No one in their right mind would ignore the reality of those brutal injuries, or the effect they had on what could have been an even more competitive series. But focusing too much on those issues arguably takes away from something that became clear about Toronto this season: The Raptors regularly took — and more often than not, capitalized on — calculated risks all year long. Those wise gambles played a key role in their success, both in the finals and leading up to it.

Pay close attention, and you’ll notice that Toronto coach Nick Nurse experiments with several things  just enough to engineer an advantage for his team. He illustrated a willingness to try, more than once, some rare defenses that are seen more often at the middle-school level than in the NBA. The 51-year-old, who had coached almost everywhere before this, found success toward the end of Game 2 when he sent his team out to contain Stephen Curry with a box-and-one after Thompson went down that night. Using that look — and holding Curry scoreless with it in Game 2 — helped the Raptors feel comfortable tightening the screws on Curry with the same defensive scheme in Game 6, after Thompson was forced to exit again.



Beyond that, Nurse opted to tweak his second-half starting lineup in Game 3 to include Fred VanVleet over Danny Green, even though Green had hit three triples in the first half. He stuck with that third-period shift the rest of the series, feeling that VanVleet’s ball-handling and stingy perimeter D on Curry was useful to begin the half.

By now, we all know the first two changes the Raptors made, dating back to last summer. Team president Masai Ujiri jettisoned Dwane Casey, who would go on to win Coach of the Year, to replace him with Nurse, who’d never been an NBA head coach. And the executive would later deal away Toronto’s all-time leading scorer, DeMar DeRozan, sending him to the Spurs to get Kawhi Leonard — a move that seems obvious in hindsight, but also carried at least some risk, given Leonard’s quad issues and his unwillingness to commit to Toronto once his deal was up at the end of this season. (Also noteworthy: the Raps didn’t toss someone like Pascal Siakam, who later blossomed into one of the NBA’s most valuable players from a contract standpoint, into the deal to acquire Kawhi. Again, a highly calculated move.)
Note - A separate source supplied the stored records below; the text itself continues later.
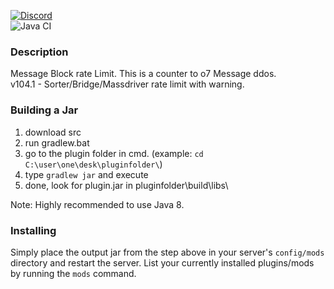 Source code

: [![Discord](https://img.shields.io/discord/519293558599974912.svg)](http://cn-discord.ddns.net)  
![Java CI](https://github.com/L0615T1C5-216AC-9437/RateLimit/workflows/Java%20CI/badge.svg)

### Description
Message Block rate Limit. This is a counter to o7 Message ddos.  
v104.1 - Sorter/Bridge/Massdriver rate limit with warning.

### Building a Jar

1) download src
2) run gradlew.bat
3) go to the plugin folder in cmd. (example: `cd C:\user\one\desk\pluginfolder\`)
4) type `gradlew jar` and execute
5) done, look for plugin.jar in pluginfolder\build\libs\

Note: Highly recommended to use Java 8.

### Installing

Simply place the output jar from the step above in your server's `config/mods` directory and restart the server.
List your currently installed plugins/mods by running the `mods` command.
Since then, the 27-year-old Leonard has rewarded Ujiri’s gamble by putting himself firmly in the conversation for best player in the world. Kawhi dominated long stretches of the conference semifinal series against the Sixers, then changed the complexion of the conference finals matchup with Milwaukee by taking defensive responsibility for likely league MVP Giannis Antetokounmpo. He moved on to Antetokounmpo for Games 3-6, and Toronto won all four of those contests to reach the finals. All told, Leonard finished with 732 points throughout the playoffs, the third most ever in one postseason — after LeBron James (748) in 2018 and Michael Jordan (759) in 1992.

There’s also something to be said for the Raptors’ split-second decision-making on the court. They were the NBA’s most efficient team in transition, and they bludgeoned the turnover-prone Warriors with that ability in Game 1 (Golden State claimed to not know what to expect that night, because of how long it had been since they’d played one another). Toronto entered the postseason as the league’s best defense at recovering loose balls, and Kawhi made a living in the series off of traveling great distances to come up with momentum-shifting offensive boards.[source]

SO LONG STORY SHORT..this was Toronto’s YEAR to win…and they DID! CONGRATS!